Poly (ADP-Ribose) Polymerase Inhibition for Chemotherapy-Induced Peripheral Neuropathy: A Meta-Analysis of Placebo-Controlled Trials

Background: Chemotherapy-induced peripheral neuropathy is characterized by pain, numbness, and tingling in the hands and feet and by diminished quality of life. Multiple previous studies, mostly preclinical, suggest that poly (ADP-ribose) polymerase (PARP) inhibitors may help with these symptoms. Objective: To assess the relationship between PARP inhibition and prevention/palliation of peripheral neuropathy in a clinical setting. Design: Meta-Analysis of placebo-controlled clinical trials with PARP inhibitors. Setting/Subjects: We conducted 9 literature searches that included PubMed and other sources to compile fully published placebo-controlled clinical trials that tested PARP inhibitors and that reported on peripheral neuropathy. Measurements: The relative risks for neuropathy of all grades based on PARP inhibition were calculated for each trial. Each trial was weighted by its respective sample size. A forest plot was constructed. Results: Five trials, inclusive of 843 patients, met this study's eligibility criteria.
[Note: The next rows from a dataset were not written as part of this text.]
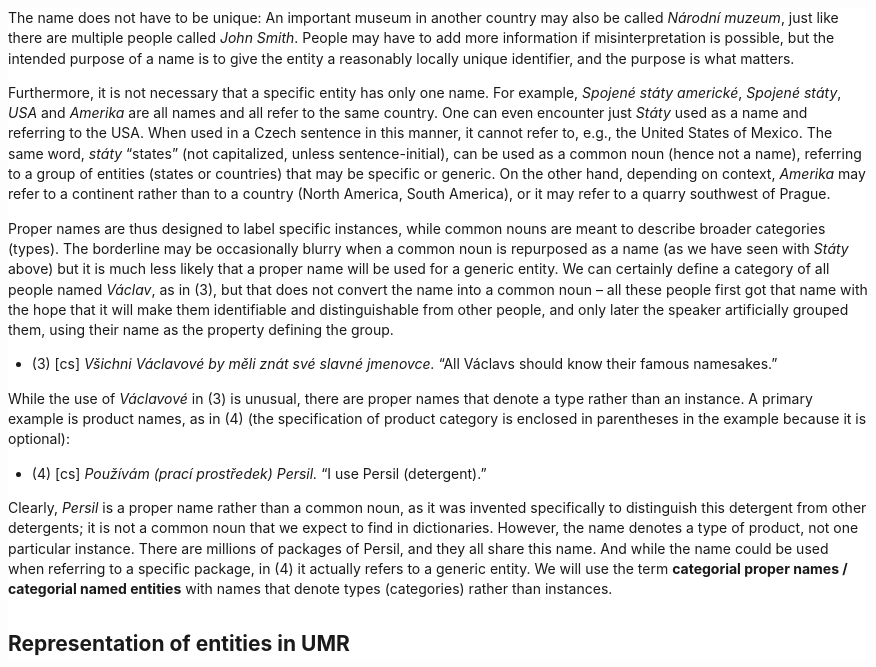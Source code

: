 The name does not have to be unique: An important museum 
in another country may also be called _Národní muzeum_, just like there are 
multiple people called _John Smith_. People may have to add more information 
if misinterpretation is possible, but the intended purpose of a name is to 
give the entity a reasonably locally unique identifier, and the purpose is 
what matters. 

Furthermore, it is not necessary that a specific entity has only one name. 
For example, _Spojené státy americké_, _Spojené státy_, _USA_ and _Amerika_ 
are all names and all refer to the same country. One can even encounter just 
_Státy_ used as a name and referring to the USA. When used in a Czech 
sentence in this manner, it cannot refer to, e.g., the United States of 
Mexico. The same word, _státy_ “states” (not capitalized, unless 
sentence-initial), can be used as a common noun (hence not a name), referring 
to a group of entities (states or countries) that may be specific or generic. 
On the other hand, depending on context, _Amerika_ may refer to a continent 
rather than to a country (North America, South America), or it may refer to a 
quarry southwest of Prague. 

Proper names are thus designed to label specific instances, while common 
nouns are meant to describe broader categories (types). The borderline may be 
occasionally blurry when a common noun is repurposed as a name (as we have 
seen with _Státy_ above) but it is much less likely that a proper name will 
be used for a generic entity. We can certainly define a category of all 
people named _Václav_, as in (3), but that does not convert the name into a 
common noun – all these people first got that name with the hope that it will 
make them identifiable and distinguishable from other people, and only later 
the speaker artificially grouped them, using their name as the property 
defining the group. 

* (3) [cs] _Všichni Václavové by měli znát své slavné jmenovce._
           “All Václavs should know their famous namesakes.”

While the use of _Václavové_ in (3) is unusual, there are proper names that 
denote a type rather than an instance. A primary example is product names, as 
in (4) (the specification of product category is enclosed in parentheses in 
the example because it is optional): 

* (4) [cs] _Používám (prací prostředek) Persil._
           “I use Persil (detergent).”

Clearly, _Persil_ is a proper name rather than a common noun, as it was 
invented specifically to distinguish this detergent from other detergents; it 
is not a common noun that we expect to find in dictionaries. However, the 
name denotes a type of product, not one particular instance. There are 
millions of packages of Persil, and they all share this name. And while the 
name could be used when referring to a specific package, in (4) it actually 
refers to a generic entity. We will use the term **categorial proper names / 
categorial named entities** with names that denote types (categories) rather 
than instances. 


## Representation of entities in UMR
Four included a concomitant PARP inhibitor (either olaparib or veliparib) and paclitaxel, a neuropathy-causing chemotherapy agent; the remaining trial evaluated long-Term monotherapy with olaparib. The pooled overall relative risk for the development of neuropathy with PARP inhibition was 1.06 (95% confidence interval: 1-1.4). Conclusions: PARP inhibition does not appear to reduce the risk of chemotherapy-induced peripheral neuropathy. Whether PARP inhibitors may palliate (rather than prevent) neuropathy remains an area in need of further investigation.